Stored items

____

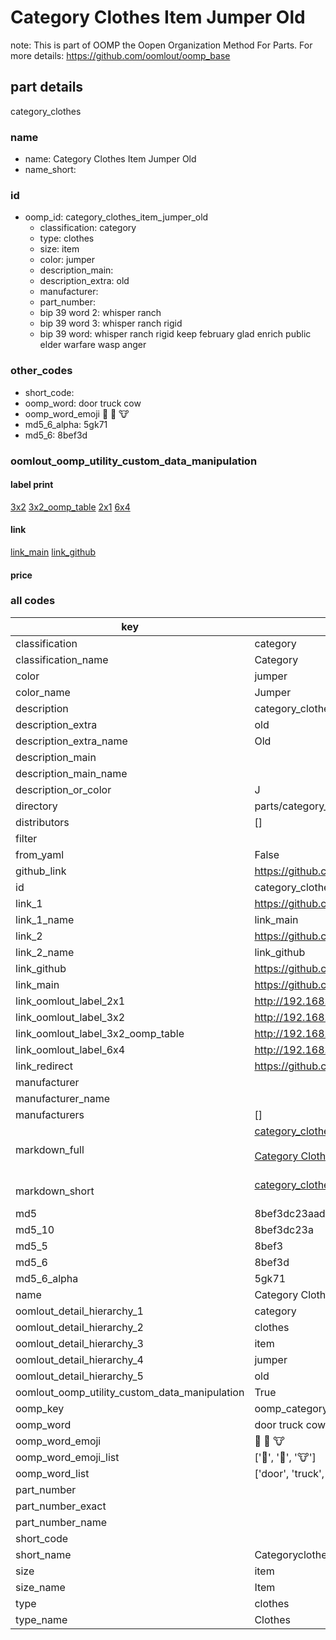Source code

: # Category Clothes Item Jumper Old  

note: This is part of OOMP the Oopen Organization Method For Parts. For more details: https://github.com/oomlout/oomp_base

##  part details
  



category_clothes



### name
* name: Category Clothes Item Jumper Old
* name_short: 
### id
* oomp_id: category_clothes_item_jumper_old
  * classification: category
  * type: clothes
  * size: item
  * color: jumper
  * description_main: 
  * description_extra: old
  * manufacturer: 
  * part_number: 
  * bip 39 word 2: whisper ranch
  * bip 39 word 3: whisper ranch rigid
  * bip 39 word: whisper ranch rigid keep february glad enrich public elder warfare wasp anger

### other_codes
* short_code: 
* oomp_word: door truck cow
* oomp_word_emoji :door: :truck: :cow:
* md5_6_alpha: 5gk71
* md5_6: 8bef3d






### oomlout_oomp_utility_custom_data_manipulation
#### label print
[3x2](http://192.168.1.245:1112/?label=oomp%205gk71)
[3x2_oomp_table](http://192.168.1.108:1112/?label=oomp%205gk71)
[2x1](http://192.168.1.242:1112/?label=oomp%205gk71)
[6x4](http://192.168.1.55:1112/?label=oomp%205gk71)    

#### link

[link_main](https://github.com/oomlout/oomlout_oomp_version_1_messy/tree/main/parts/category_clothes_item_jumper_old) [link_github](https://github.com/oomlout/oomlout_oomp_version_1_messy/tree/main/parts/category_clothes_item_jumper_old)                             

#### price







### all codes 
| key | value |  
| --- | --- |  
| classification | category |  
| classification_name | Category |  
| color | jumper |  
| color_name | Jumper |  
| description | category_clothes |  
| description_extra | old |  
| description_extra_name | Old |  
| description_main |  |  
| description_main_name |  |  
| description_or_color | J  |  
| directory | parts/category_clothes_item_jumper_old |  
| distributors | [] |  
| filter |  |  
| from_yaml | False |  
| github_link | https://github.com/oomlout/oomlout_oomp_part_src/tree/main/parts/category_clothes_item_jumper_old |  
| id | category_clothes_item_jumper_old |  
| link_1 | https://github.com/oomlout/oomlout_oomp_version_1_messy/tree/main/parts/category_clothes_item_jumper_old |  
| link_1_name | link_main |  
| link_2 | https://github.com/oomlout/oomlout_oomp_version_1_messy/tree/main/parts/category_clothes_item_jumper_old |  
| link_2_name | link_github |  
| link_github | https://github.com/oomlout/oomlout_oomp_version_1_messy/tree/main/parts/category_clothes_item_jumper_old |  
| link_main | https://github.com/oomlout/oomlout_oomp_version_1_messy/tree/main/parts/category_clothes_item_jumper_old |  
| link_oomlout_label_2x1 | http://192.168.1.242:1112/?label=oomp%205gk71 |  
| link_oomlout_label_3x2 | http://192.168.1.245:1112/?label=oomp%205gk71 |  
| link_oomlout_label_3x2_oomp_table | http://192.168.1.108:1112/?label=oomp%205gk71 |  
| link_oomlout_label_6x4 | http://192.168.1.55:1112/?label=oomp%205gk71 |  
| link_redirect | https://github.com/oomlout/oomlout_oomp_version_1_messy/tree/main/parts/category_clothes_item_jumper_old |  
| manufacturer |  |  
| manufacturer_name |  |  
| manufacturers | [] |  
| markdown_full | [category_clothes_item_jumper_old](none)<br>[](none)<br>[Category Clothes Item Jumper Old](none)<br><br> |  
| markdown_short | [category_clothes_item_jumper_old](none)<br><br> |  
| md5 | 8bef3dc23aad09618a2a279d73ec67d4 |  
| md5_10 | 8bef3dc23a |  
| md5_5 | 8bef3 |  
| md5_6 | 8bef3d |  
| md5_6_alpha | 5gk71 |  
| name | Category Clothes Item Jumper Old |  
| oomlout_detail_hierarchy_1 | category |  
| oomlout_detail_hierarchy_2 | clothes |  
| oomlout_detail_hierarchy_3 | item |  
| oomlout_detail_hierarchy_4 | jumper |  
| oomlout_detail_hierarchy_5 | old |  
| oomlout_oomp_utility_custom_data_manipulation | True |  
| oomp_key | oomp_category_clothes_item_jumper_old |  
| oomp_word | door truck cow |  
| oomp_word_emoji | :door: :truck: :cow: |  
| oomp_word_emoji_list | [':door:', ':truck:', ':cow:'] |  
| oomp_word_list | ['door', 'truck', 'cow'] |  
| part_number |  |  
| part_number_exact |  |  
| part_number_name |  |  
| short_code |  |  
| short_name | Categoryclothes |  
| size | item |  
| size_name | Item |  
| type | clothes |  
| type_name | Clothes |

____

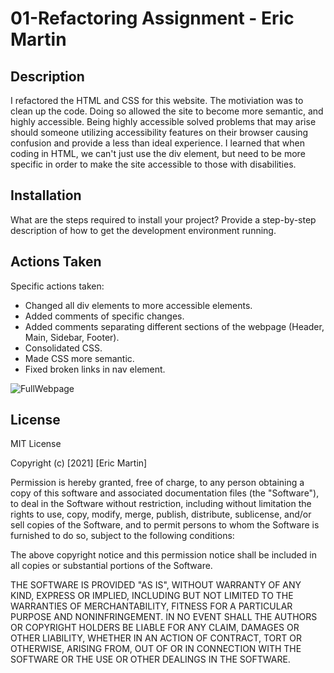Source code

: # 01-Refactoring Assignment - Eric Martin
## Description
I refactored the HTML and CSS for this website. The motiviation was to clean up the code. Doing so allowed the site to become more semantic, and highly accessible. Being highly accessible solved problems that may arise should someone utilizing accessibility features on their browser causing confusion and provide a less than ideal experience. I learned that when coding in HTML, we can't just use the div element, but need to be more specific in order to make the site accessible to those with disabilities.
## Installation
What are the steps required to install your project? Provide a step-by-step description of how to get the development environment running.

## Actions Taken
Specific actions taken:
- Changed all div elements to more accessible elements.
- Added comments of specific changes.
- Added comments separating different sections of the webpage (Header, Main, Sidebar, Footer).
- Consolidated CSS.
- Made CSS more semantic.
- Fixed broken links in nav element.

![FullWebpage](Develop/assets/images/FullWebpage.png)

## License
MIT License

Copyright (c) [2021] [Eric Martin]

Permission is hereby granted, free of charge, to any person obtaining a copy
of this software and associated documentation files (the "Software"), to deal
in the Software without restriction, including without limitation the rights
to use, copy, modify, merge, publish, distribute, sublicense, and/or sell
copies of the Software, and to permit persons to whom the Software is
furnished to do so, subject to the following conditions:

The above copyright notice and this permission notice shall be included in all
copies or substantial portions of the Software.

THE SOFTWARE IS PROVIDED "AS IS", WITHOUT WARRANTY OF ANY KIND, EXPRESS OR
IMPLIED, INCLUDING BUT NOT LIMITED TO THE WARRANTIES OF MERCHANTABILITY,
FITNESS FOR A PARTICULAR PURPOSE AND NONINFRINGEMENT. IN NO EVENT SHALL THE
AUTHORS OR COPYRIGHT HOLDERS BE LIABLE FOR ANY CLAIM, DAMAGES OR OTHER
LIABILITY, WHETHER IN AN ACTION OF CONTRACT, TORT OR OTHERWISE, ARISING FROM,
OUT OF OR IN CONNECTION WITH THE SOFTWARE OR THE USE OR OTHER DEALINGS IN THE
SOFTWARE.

____

TASK TO CARRY OUT: Every line above in which the word "semantic" is present must be copied into the answer.

OUTPUT BELOW:
I refactored the HTML and CSS for this website. The motiviation was to clean up the code. Doing so allowed the site to become more semantic, and highly accessible. Being highly accessible solved problems that may arise should someone utilizing accessibility features on their browser causing confusion and provide a less than ideal experience. I learned that when coding in HTML, we can't just use the div element, but need to be more specific in order to make the site accessible to those with disabilities.
- Made CSS more semantic.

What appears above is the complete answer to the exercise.